Table of contents
Open Table of contents
- Context
- The Three System Calls
- Internal Architecture
- How Events Flow: The Callback Mechanism
- epoll_wait: Harvesting Events
- Level-Triggered vs. Edge-Triggered
- EPOLLONESHOT: Single-Fire Mode
- Real-World Usage: How nginx Uses epoll
- Comparison: select vs. poll vs. epoll
- Cross-Platform Alternatives
- References
Context
Imagine you are building a chat server. Thousands of users are connected simultaneously, but at any given moment only a handful are actually sending messages. Your server needs to figure out which connections have data ready to read — without wasting CPU cycles checking every single one.
This is the I/O multiplexing problem: how does a single thread efficiently monitor many file descriptors (sockets, pipes, files) and react only when something happens?
Unix has offered solutions to this problem for decades: select (1983) and poll (1997). But both have a fundamental scalability issue — they require the kernel to scan every file descriptor on each call, even if only one is ready. With 10,000 connections, that’s 10,000 checks per call, most returning “nothing happened.”
The Scalability Problem with select/poll
Call: poll(fds, 10000, timeout)
Kernel must check:
fd[0] -> not ready
fd[1] -> not ready
fd[2] -> READY! <-- 1 out of 10,000
fd[3] -> not ready
...
fd[9999] -> not ready
Result: O(n) scan for O(1) events
Next call: scan all 10,000 again
In 2002, Davide Libenzi introduced epoll into the Linux kernel (version 2.5.44). The key insight: instead of scanning all file descriptors on every call, let the kernel track which descriptors are ready and hand you only those. This turns the cost from O(n) per call to O(ready), where “ready” is typically a tiny fraction of the total.
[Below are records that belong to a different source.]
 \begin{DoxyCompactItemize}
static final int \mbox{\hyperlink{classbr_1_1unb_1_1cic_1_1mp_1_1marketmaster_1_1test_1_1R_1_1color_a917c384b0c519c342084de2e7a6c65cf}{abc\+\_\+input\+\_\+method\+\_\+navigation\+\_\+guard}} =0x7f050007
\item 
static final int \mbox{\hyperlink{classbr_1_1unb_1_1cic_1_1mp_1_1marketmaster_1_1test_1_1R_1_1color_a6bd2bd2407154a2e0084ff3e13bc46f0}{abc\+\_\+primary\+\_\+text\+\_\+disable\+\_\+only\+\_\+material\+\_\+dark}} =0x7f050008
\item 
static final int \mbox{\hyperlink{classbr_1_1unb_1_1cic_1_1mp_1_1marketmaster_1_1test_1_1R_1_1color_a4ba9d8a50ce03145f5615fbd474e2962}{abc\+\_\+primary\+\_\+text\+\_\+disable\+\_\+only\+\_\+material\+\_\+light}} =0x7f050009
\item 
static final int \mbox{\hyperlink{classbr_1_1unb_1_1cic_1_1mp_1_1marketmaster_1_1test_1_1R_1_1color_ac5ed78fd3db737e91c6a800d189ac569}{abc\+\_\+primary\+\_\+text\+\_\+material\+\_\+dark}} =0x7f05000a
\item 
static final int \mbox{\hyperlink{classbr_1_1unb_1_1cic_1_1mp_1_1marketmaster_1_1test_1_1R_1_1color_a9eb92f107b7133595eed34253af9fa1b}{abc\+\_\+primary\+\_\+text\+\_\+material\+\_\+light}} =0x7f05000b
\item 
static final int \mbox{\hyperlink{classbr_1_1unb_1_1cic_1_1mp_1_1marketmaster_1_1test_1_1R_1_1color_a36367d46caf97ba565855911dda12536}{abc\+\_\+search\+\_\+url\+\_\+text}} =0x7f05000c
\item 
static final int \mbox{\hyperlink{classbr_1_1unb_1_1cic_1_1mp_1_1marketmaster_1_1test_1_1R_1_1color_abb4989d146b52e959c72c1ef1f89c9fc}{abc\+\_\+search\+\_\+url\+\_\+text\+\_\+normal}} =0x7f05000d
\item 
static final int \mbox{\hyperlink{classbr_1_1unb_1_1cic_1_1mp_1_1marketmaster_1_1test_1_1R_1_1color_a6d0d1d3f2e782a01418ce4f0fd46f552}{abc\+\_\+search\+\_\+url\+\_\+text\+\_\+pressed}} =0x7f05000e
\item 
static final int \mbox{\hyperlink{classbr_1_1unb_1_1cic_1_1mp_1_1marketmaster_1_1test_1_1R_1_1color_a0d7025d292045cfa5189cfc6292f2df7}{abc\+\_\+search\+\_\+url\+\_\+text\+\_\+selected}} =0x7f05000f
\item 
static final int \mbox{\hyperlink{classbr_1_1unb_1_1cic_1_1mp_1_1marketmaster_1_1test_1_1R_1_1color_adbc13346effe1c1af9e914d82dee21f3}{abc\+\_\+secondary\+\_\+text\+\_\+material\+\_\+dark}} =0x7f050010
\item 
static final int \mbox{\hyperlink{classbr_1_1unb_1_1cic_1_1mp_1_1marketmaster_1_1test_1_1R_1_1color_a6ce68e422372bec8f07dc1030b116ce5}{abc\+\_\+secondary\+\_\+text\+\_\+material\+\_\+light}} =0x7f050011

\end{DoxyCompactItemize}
Today, epoll is the backbone of virtually every high-performance Linux network server: nginx, Redis, Node.js (via libuv), Go’s runtime netpoller, and Java’s NIO.
The Three System Calls
epoll’s API is remarkably simple — just three system calls defined in fs/eventpoll.c:
#include <sys/epoll.h>
// 1. Create an epoll instance
int epoll_create1(int flags);
// 2. Add, modify, or remove file descriptors
int epoll_ctl(int epfd, int op, int fd, struct epoll_event *event);
// 3. Wait for events
int epoll_wait(int epfd, struct epoll_event *events, int maxevents, int timeout);
Here is how they work together in a typical server:
// Create the epoll instance
int epfd = epoll_create1(0);
// Tell epoll to watch the listening socket for incoming connections
struct epoll_event ev;
ev.events = EPOLLIN; // interested in "readable" events
ev.data.fd = listen_fd;
epoll_ctl(epfd, EPOLL_CTL_ADD, listen_fd, &ev);
// Event loop
struct epoll_event ready[64];
while (1) {
int n = epoll_wait(epfd, ready, 64, -1); // block until something happens
for (int i = 0; i < n; i++) {
if (ready[i].data.fd == listen_fd) {
// New connection — accept it and add to epoll
int client = accept(listen_fd, ...);
ev.events = EPOLLIN;
ev.data.fd = client;
epoll_ctl(epfd, EPOLL_CTL_ADD, client, &ev);
} else {
// Existing connection has data — read it
handle_client(ready[i].data.fd);
}
}
}
The critical difference from select/poll: you register interest once with epoll_ctl, and then each epoll_wait call returns only the ready descriptors. No repeated scanning.
Internal Architecture
Inside the kernel, an epoll instance (struct eventpoll) maintains two core data structures:
+-----------------------------------------------+
| struct eventpoll |
| |
| +------------------+ +------------------+ |
| | Red-Black Tree | | Ready List | |
| | (rbr) | | (rdllist) | |
| | | | | |
| | All monitored | | FDs that have | |
| | file descriptors| | pending events | |
| | | | | |
| | Keyed by (fd, | | Doubly-linked | |
| | file pointer) | | list for O(1) | |
| | | | insertion | |
| | O(log n) lookup | | | |
| +------------------+ +------------------+ |
| |
| lock: spinlock + mutex |
| wq: wait queue (sleeping epoll_wait callers) |
+-----------------------------------------------+
Red-black tree (rbr): Stores every file descriptor registered via epoll_ctl. Keyed by the combination of file descriptor number and file pointer, so lookups, insertions, and deletions are O(log n). When you call epoll_ctl(EPOLL_CTL_ADD), the kernel creates an epitem node and inserts it here.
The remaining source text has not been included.